In vivo Streptococcus pyogenes C5a peptidase activity: analysis using transposon- and nitrosoguanidine-induced mutants.

作者信息

O'Connor S P, Cleary P P

出版信息

J Infect Dis. 1987 Sep;156(3):495-504. doi: 10.1093/infdis/156.3.495.

DOI:10.1093/infdis/156.3.495
PMID:3039012
Abstract

The streptococcal C5a peptidase removes a six-amino-acid fragment from human C5a and thereby inactivates this chemotaxin. We used transposon and chemical mutagenesis to generate mutants of Streptococcus pyogenes that did not produce C5a peptidase. These mutants showed no alteration in expression of capsule, M protein, streptolysins O and S, or pyrogenic exotoxin C. Serial passage of a peptidase-producing strain in vivo resulted in a 100-fold increase in production of C5a peptidase.
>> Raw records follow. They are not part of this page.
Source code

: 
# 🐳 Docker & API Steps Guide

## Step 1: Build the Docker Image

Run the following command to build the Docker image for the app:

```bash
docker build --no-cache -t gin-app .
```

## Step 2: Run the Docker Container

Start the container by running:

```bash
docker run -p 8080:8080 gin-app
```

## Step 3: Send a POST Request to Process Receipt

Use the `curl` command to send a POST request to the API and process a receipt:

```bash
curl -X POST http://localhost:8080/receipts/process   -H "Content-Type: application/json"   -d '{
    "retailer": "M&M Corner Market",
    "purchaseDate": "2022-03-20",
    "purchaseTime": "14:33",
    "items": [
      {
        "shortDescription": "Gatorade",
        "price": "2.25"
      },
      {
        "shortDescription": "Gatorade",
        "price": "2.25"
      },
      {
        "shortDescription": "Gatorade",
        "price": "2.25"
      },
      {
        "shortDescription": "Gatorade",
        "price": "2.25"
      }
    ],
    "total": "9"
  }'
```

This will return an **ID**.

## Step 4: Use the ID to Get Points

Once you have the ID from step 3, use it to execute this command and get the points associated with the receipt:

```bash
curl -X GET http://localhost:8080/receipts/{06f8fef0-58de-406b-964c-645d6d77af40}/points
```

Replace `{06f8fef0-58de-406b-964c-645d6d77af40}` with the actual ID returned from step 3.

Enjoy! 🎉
The presence of C5a peptidase delayed the accumulation of polymorphonuclear leukocytes (PMNLs) in the peritoneal cavities of mice after intraperitoneal challenge. However, there was no difference in virulence (as evaluated by LD50) between strains that produced and those that lacked C5a peptidase. Although C5a peptidase is expressed on the cell surface, antibody to this enzyme did not opsonize streptococci for phagocytosis in vitro. These studies show that C5a peptidase alters the normal host inflammatory response by delaying the accumulation of PMNLs at the foci of streptococcal infection.

摘要

链球菌C5a肽酶从人C5a中去除一个六氨基酸片段,从而使这种趋化因子失活。我们使用转座子和化学诱变方法来产生不产生C5a肽酶的化脓性链球菌突变体。这些突变体在荚膜、M蛋白、链球菌溶血素O和S或致热外毒素C的表达上没有改变。在体内连续传代产生肽酶的菌株导致C5a肽酶的产量增加100倍。腹腔内攻击后,C5a肽酶的存在延迟了小鼠腹腔中多形核白细胞(PMNLs)的积聚。然而,产生C5a肽酶的菌株和缺乏C5a肽酶的菌株之间在毒力(通过LD50评估)上没有差异。尽管C5a肽酶在细胞表面表达,但针对该酶的抗体在体外并未调理链球菌以供吞噬。这些研究表明,C5a肽酶通过延迟PMNLs在链球菌感染部位的积聚来改变正常的宿主炎症反应。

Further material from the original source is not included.